# Problem
In the entries below, work out how many lines include "tiling", and write only that number.

[Items listed in a dataset]

# # # # # # #

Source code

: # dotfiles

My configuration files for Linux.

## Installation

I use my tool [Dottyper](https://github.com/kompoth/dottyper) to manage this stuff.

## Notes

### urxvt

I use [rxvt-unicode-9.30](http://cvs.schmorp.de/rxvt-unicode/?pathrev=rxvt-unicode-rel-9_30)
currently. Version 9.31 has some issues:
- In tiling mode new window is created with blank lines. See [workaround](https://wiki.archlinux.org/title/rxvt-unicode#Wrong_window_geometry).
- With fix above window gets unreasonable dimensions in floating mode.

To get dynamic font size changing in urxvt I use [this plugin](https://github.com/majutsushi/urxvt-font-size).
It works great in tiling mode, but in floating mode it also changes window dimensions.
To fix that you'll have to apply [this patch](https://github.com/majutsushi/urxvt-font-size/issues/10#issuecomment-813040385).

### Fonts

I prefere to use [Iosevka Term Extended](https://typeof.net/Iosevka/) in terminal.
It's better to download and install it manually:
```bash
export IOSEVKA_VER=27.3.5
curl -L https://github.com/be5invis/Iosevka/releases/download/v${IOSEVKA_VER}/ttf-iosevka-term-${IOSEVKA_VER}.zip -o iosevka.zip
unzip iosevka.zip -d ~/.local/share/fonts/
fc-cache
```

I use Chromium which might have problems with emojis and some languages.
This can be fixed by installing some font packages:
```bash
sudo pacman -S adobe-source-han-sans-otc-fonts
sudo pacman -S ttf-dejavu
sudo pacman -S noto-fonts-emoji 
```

# # # # # # #

# Answer below
2